Fragments with less than eight amino acids.
Coding sequences captured from patent applications. A thorough survey of these entries have shown that apart for a small minority (which have already been integrated in SWISS-PROT), most of these sequence contains either erroneous data or concern artificially generated sequences outside the scope of SWISS-PROT.
The last subsection consists of CDS translations where we have strong evidence to believe that these CDS are not coding for real proteins.
Currently (October 1997), SWISS-PROT contains ~68 500 sequence entries, comprising 24.8 million amino acids abstracted from ~56 000 references. The data file (sequences and annotations) requires 135 Mb of disk storage space. The documentation and index files require ~45 Mb of disk space. No restrictions are placed on use or redistribution of the data.

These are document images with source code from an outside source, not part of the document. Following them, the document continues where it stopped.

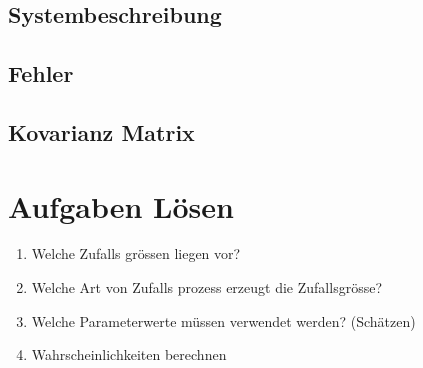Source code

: \documentclass[../Main.tex]{subfiles}
\begin{document}
\subsection{Systembeschreibung}
\subsection{Fehler}
\subsection{Kovarianz Matrix}

\section{Aufgaben Lösen}
\begin{enumerate}
    \item Welche Zufalls grössen liegen vor?
    \item Welche Art von Zufalls prozess erzeugt die Zufallsgrösse?
    \item Welche Parameterwerte müssen verwendet werden? (Schätzen)
    \item Wahrscheinlichkeiten berechnen
\end{enumerate}
\end{document}
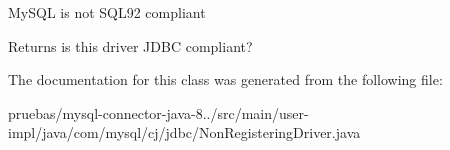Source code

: My\+S\+QL is not S\+Q\+L92 compliant 

\begin{DoxyReturn}{Returns}
is this driver J\+D\+BC compliant? 
\end{DoxyReturn}


The documentation for this class was generated from the following file\+:\begin{DoxyCompactItemize}
\item 
pruebas/mysql-\/connector-\/java-\/8../src/main/user-\/impl/java/com/mysql/cj/jdbc/Non\+Registering\+Driver.\+java\end{DoxyCompactItemize}
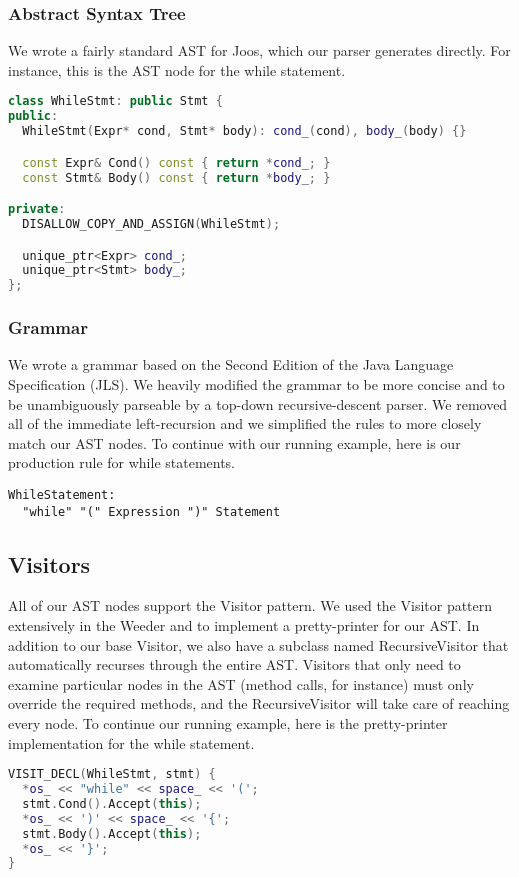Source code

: \documentclass[12pt, titlepage]{article}
\begin{document}
\subsubsection{Abstract Syntax Tree}
We wrote a fairly standard AST for Joos, which our parser generates directly.
For instance, this is the AST node for the while statement.
\begin{lstlisting}[language=c++]
class WhileStmt: public Stmt {
public:
  WhileStmt(Expr* cond, Stmt* body): cond_(cond), body_(body) {}

  const Expr& Cond() const { return *cond_; }
  const Stmt& Body() const { return *body_; }

private:
  DISALLOW_COPY_AND_ASSIGN(WhileStmt);

  unique_ptr<Expr> cond_;
  unique_ptr<Stmt> body_;
};
\end{lstlisting}

\subsubsection{Grammar}
We wrote a grammar based on the Second Edition of the Java Language
Specification (JLS). We heavily modified the grammar to be more concise and to
be unambiguously parseable by a top-down recursive-descent parser. We removed
all of the immediate left-recursion and we simplified the rules to more closely
match our AST nodes. To continue with our running example, here is our
production rule for while statements.
\begin{lstlisting}
WhileStatement:
  "while" "(" Expression ")" Statement
\end{lstlisting}

\subsection{Visitors}
All of our AST nodes support the Visitor pattern. We used the Visitor pattern
extensively in the Weeder and to implement a pretty-printer for our AST. In
addition to our base Visitor, we also have a subclass named RecursiveVisitor
that automatically recurses through the entire AST. Visitors that only need to
examine particular nodes in the AST (method calls, for instance) must only
override the required methods, and the RecursiveVisitor will take care of
reaching every node. To continue our running example, here is the
pretty-printer implementation for the while statement.
\begin{lstlisting}[language=c++]
VISIT_DECL(WhileStmt, stmt) {
  *os_ << "while" << space_ << '(';
  stmt.Cond().Accept(this);
  *os_ << ')' << space_ << '{';
  stmt.Body().Accept(this);
  *os_ << '}';
}
\end{lstlisting}
\end{document}
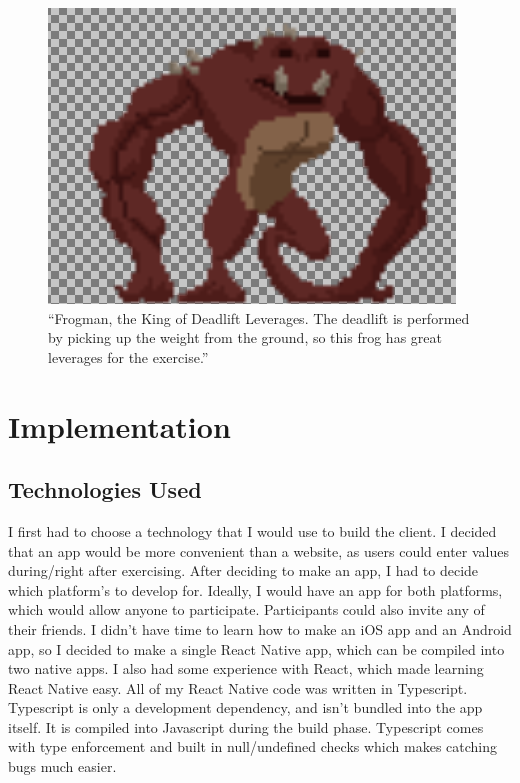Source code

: \documentclass{l4proj}
\begin{document}
\begin{figure}[H]
    \centering
    \includegraphics[width=1.0\linewidth]{froggie.png}    
    \caption{
      ``Frogman, the King of Deadlift Leverages. The deadlift is performed by picking up the weight from the ground, so this frog has great leverages for the exercise.''
    }
    \label{fig:frogman} 
\end{figure}

\chapter{Implementation}

\section{Technologies Used}
I first had to choose a technology that I would use to build the client. I decided that an app would be more convenient than a website, as users could enter values during/right after exercising. After deciding to make an app, I had to decide which platform's to develop for. Ideally, I would have an app for both platforms, which would allow anyone to participate. Participants could also invite any of their friends. I didn't have time to learn how to make an iOS app and an Android app, so I decided to make a single React Native app, which can be compiled into two native apps. I also had some experience with React, which made learning React Native easy. All of my React Native code was written in Typescript. Typescript is only a development dependency, and isn't bundled into the app itself. It is compiled into Javascript during the build phase. Typescript comes with type enforcement and built in null/undefined checks which makes catching bugs much easier. 
\end{document}
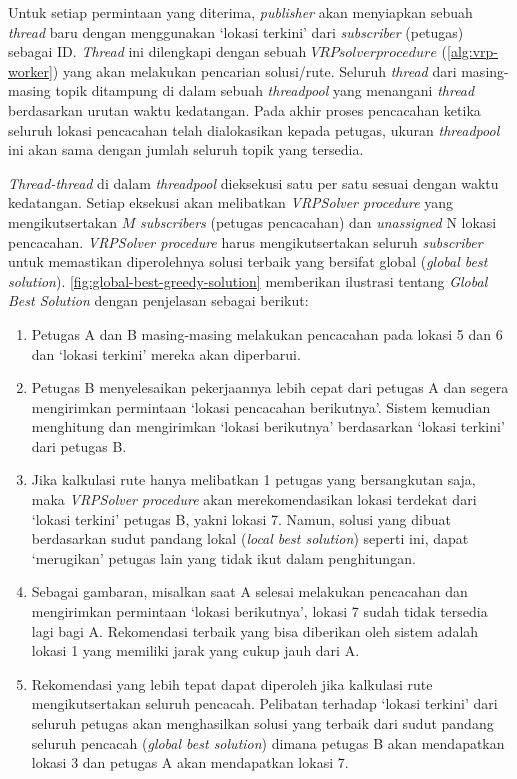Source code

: Untuk setiap permintaan yang diterima, \textit{publisher} akan menyiapkan sebuah \textit{thread} baru dengan menggunakan `lokasi terkini' dari \textit{subscriber} (petugas) sebagai ID. \textit{Thread} ini dilengkapi dengan sebuah $VRP solver procedure$ (\autoref{alg:vrp-worker}) yang akan melakukan pencarian solusi/rute. Seluruh \textit{thread} dari masing-masing topik ditampung di dalam sebuah \textit{threadpool} yang menangani \textit{thread} berdasarkan urutan waktu kedatangan. Pada akhir proses pencacahan ketika seluruh lokasi pencacahan telah dialokasikan kepada petugas, ukuran \textit{threadpool} ini akan sama dengan jumlah seluruh topik yang tersedia. 


\textit{Thread-thread} di dalam \textit{threadpool} dieksekusi satu per satu sesuai dengan waktu kedatangan. Setiap eksekusi akan melibatkan \textit{VRPSolver procedure} yang mengikutsertakan $M$ \textit{subscribers} (petugas pencacahan) dan \textit{unassigned} N lokasi pencacahan. \textit{VRPSolver procedure} harus mengikutsertakan seluruh \textit{subscriber} untuk memastikan diperolehnya solusi terbaik yang bersifat global (\textit{global best solution}). \autoref{fig:global-best-greedy-solution} memberikan ilustrasi tentang \textit{Global Best Solution} dengan penjelasan sebagai berikut:
\begin{enumerate}
	\item Petugas A dan B masing-masing melakukan pencacahan pada lokasi 5 dan 6 dan `lokasi terkini' mereka akan diperbarui.
	\item Petugas B menyelesaikan pekerjaannya lebih cepat dari petugas A dan segera mengirimkan permintaan `lokasi pencacahan berikutnya'. Sistem kemudian menghitung dan mengirimkan `lokasi berikutnya' berdasarkan `lokasi terkini' dari petugas B. 
	\item Jika kalkulasi rute hanya melibatkan 1 petugas yang bersangkutan saja, maka \textit{VRPSolver procedure} akan merekomendasikan lokasi terdekat dari `lokasi terkini' petugas B, yakni lokasi 7. Namun, solusi yang dibuat berdasarkan sudut pandang lokal (\textit{local best solution}) seperti ini, dapat `merugikan' petugas lain yang tidak ikut dalam penghitungan. 
	\item Sebagai gambaran, misalkan saat A selesai melakukan pencacahan dan mengirimkan permintaan `lokasi berikutnya', lokasi 7 sudah tidak tersedia lagi bagi A. Rekomendasi terbaik yang bisa diberikan oleh sistem adalah lokasi 1 yang memiliki jarak yang cukup jauh dari A. 
	\item Rekomendasi yang lebih tepat dapat diperoleh jika kalkulasi rute mengikutsertakan seluruh pencacah. Pelibatan terhadap `lokasi terkini' dari seluruh petugas akan menghasilkan solusi yang terbaik dari sudut pandang seluruh pencacah (\textit{global best solution}) dimana petugas B akan mendapatkan lokasi 3 dan petugas A akan mendapatkan lokasi 7. 

\end{enumerate}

The most efficient and user-friendly way to browse interactively in SWISS-PROT or TrEMBL is to use the World-Wide Web (WWW) molecular biology server ExPASy (10 ,11 ) as well as the one developed by the EBI. The ExPASy Web server was made available to the public in September 1993. On October 1997 a cumulative total of 17 million connections was attained. It may be accessed through its Uniform Resource Locator (URL - the addressing system defined in WWW), which is: http://www.expasy.ch/
On both the ExPASy and the EBI Web servers, you can use the Sequence Retrieval System (SRS) (12 ) software package to query and retrieve sequence entries.

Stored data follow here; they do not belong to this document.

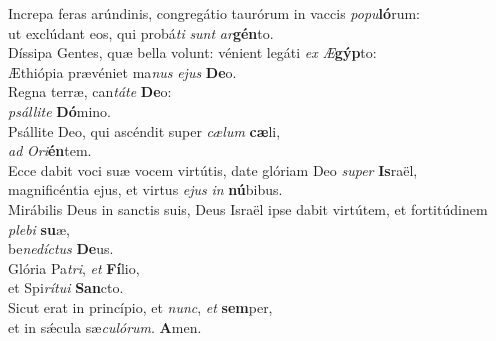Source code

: \oddverse Increpa feras arúndinis, congregátio taurórum in vaccis \textit{po}\textit{pu}\textbf{ló}rum:~\*\\
\oddverse ut exclúdant eos, qui probá\textit{ti} \textit{sunt} \textit{ar}\textbf{gén}to.\\
\evenverse Díssipa Gentes, quæ bella volunt: vénient legáti \textit{ex} \textit{Æ}\textbf{gýp}to:~\*\\
\evenverse Æthiópia prævéniet ma\textit{nus} \textit{e}\textit{jus} \textbf{De}o.\\
\oddverse Regna terræ, can\textit{tá}\textit{te} \textbf{De}o:~\*\\
\oddverse \textit{psál}\textit{li}\textit{te} \textbf{Dó}mino.\\
\evenverse Psállite Deo, qui ascéndit super \textit{cæ}\textit{lum} \textbf{cæ}li,~\*\\
\evenverse \textit{ad} \textit{O}\textit{ri}\textbf{én}tem.\\
\oddverse Ecce dabit voci suæ vocem virtútis, date glóriam Deo \textit{su}\textit{per} \textbf{Is}raël,~\*\\
\oddverse magnificéntia ejus, et virtus \textit{e}\textit{jus} \textit{in} \textbf{nú}bibus.\\
\evenverse Mirábilis Deus in sanctis suis, Deus Israël ipse dabit virtútem, et fortitúdinem \textit{ple}\textit{bi} \textbf{su}æ,~\*\\
\evenverse be\textit{ne}\textit{dí}\textit{ctus} \textbf{De}us.\\
\oddverse Glória Pa\textit{tri}, \textit{et} \textbf{Fí}lio,~\*\\
\oddverse et Spi\textit{rí}\textit{tu}\textit{i} \textbf{San}cto.\\
\evenverse Sicut erat in princípio, et \textit{nunc}, \textit{et} \textbf{sem}per,~\*\\
\evenverse et in sǽcula sæ\textit{cu}\textit{ló}\textit{rum}. \textbf{A}men.\\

SWISS-PROT + TrEMBL is distributed on CD-ROM by the EMBL Outstation, the European Bioinformatics Institute (EBI) (2 ). The CD-ROMs contain SWISS-PROT + TrEMBL, the EMBL Nucleotide Sequence Database as well as other data collections and some database query and retrieval software for MS-DOS and Apple Macintosh computers. For all enquiries regarding the subscription and distribution of SWISS-PROT + TrEMBL one should contact: The EMBL Outstation, The European Bioinformatics Institute, Wellcome Trust Genome Campus, Hinxton, Cambridge CB10 1SD, UK. Tel: +44 1223 494 400; Fax: +44 1223 494 468; Email: datalib@ebi.ac.uk
If you have access to a computer system linked to the Internet you can obtain SWISS-PROT using FTP (File Transfer Protocol), from the following file servers:
ExPASy (Expert Protein Analysis System) server, University of Geneva, Switzerland
To submit new sequence data to SWISS-PROT and for all enquiries regarding the submission of SWISS-PROT one should contact: SWISS-PROT, The EMBL Outstation, The European Bioinformatics Institute, Wellcome Trust Genome Campus, Hinxton, Cambridge CB10 1SD, UK. Tel: +44 1223 494 462; Fax: +44 1223 494 468; Email: datasubs@ebi.ac.uk (for submission); junker{at}ebi.ac.uk (for enquiries).

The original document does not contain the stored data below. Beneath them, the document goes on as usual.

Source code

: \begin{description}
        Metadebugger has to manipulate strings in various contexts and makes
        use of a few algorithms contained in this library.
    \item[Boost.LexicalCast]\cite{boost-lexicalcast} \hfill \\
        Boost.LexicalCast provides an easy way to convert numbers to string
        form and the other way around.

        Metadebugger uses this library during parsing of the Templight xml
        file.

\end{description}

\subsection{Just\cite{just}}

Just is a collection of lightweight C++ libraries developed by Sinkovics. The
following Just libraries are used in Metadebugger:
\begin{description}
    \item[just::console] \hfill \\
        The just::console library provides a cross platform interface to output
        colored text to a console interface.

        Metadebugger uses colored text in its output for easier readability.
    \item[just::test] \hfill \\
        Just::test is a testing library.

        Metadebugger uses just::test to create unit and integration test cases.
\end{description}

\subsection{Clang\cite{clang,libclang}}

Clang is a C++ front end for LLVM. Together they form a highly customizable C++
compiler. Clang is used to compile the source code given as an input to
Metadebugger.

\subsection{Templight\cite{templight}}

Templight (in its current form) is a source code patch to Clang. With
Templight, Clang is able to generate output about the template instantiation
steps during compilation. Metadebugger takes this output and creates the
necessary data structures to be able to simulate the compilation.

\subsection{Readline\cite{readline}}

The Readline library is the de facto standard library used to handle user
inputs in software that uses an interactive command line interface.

The present distribution frequency is four releases per year. Weekly updates are also available; these updates are available by anonymous FTP. For SWISS-PROT, three files are updated every week:
new_seq.dat
Contains all the new entries since the last full release.
upd_seq.dat
Contains the entries for which the sequence data has been updated since the last release.
upd_ann.dat
Contains the entries for which one or more annotation fields have been updated since the last release.
These files are available on the EBI, ExPASy and NCBI servers, whose Internet addresses are listed above.
Every week we produce a complete non-redundant protein sequence collection by providing three compressed files (these are in the directory `/databases/sp_tr_nrdb' on the ExPASy FTP server and in /pub/databases/sp_tr_nrdb on the EBI server): sprot.dat.Z, trembl.dat.Z and trembl_new.dat.Z.
This set of non-redundant files is especially important for two types of users:
(i) Managers of similarity search services. They can now provide what is currently the most comprehensive and non-redundant data set of protein sequences.(ii) Anybody wanting to update their full copy of SWISS-PROT and TrEMBL at their own schedule without having to wait for full releases of SWISS-PROT or of TrEMBL.